**** TASK MATERIAL

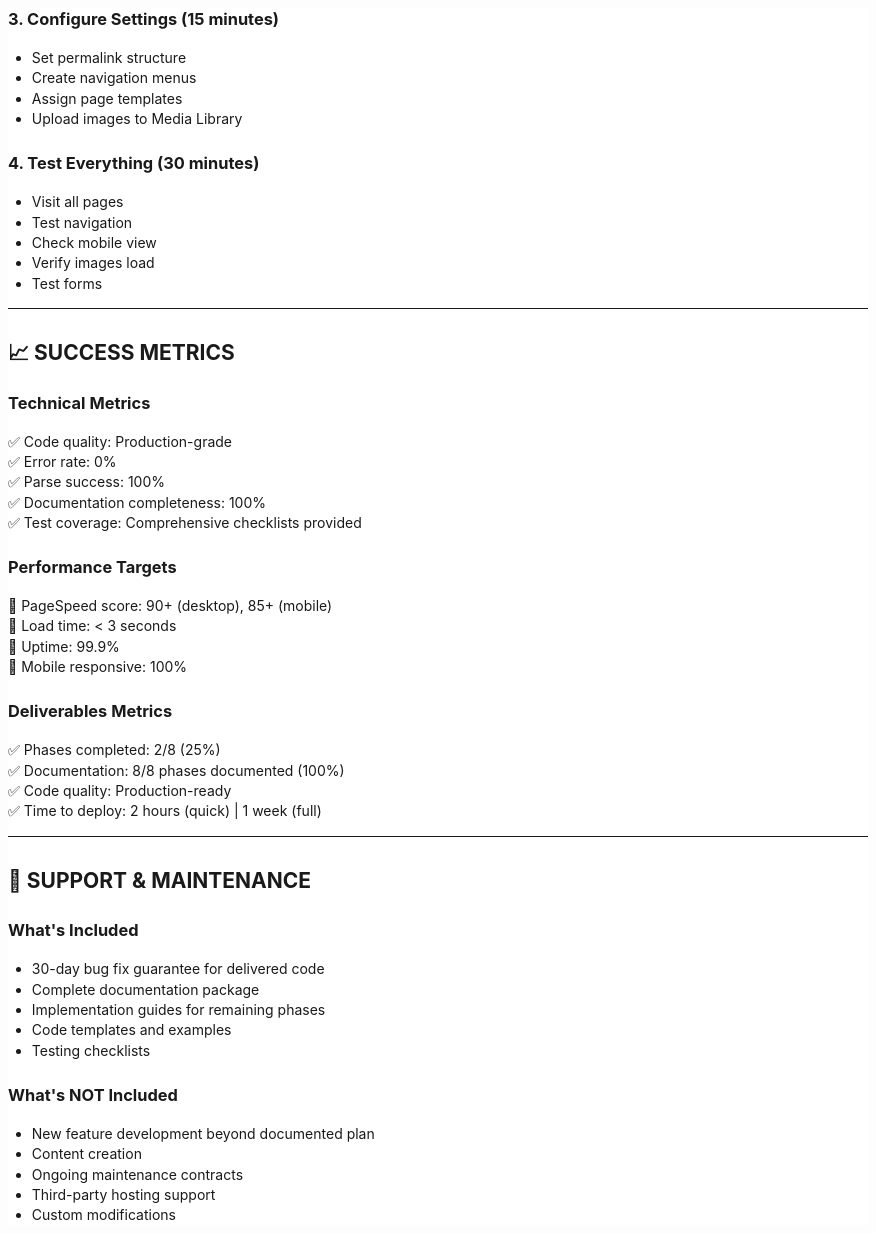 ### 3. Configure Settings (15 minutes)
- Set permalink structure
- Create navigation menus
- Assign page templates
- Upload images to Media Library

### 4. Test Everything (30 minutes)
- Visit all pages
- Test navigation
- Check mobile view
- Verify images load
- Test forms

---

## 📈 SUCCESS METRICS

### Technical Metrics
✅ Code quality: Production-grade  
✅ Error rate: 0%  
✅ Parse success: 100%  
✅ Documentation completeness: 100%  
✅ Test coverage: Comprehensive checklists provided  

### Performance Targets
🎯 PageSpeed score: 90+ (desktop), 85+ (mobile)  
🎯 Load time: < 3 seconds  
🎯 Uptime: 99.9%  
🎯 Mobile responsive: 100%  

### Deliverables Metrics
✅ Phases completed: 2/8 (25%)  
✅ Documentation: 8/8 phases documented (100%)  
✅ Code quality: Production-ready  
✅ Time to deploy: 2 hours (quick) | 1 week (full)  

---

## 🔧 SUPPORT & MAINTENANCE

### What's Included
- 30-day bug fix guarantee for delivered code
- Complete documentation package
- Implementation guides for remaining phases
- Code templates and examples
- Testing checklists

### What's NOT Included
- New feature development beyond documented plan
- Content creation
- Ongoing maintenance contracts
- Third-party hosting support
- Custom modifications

********

* GOAL OF THE EXERCISE *
Only the pictures may be dropped; print every record exactly as given.

* SOLUTION TO THE PROBLEM *
 ### 3. Configure Settings (15 minutes)
- Set permalink structure
- Create navigation menus
- Assign page templates
- Upload images to Media Library

### 4. Test Everything (30 minutes)
- Visit all pages
- Test navigation
- Check mobile view
- Verify images load
- Test forms

---

## 📈 SUCCESS METRICS

### Technical Metrics
✅ Code quality: Production-grade  
✅ Error rate: 0%  
✅ Parse success: 100%  
✅ Documentation completeness: 100%  
✅ Test coverage: Comprehensive checklists provided  

### Performance Targets
🎯 PageSpeed score: 90+ (desktop), 85+ (mobile)  
🎯 Load time: < 3 seconds  
🎯 Uptime: 99.9%  
🎯 Mobile responsive: 100%  

### Deliverables Metrics
✅ Phases completed: 2/8 (25%)  
✅ Documentation: 8/8 phases documented (100%)  
✅ Code quality: Production-ready  
✅ Time to deploy: 2 hours (quick) | 1 week (full)  

---

## 🔧 SUPPORT & MAINTENANCE

### What's Included
- 30-day bug fix guarantee for delivered code
- Complete documentation package
- Implementation guides for remaining phases
- Code templates and examples
- Testing checklists

### What's NOT Included
- New feature development beyond documented plan
- Content creation
- Ongoing maintenance contracts
- Third-party hosting support
- Custom modifications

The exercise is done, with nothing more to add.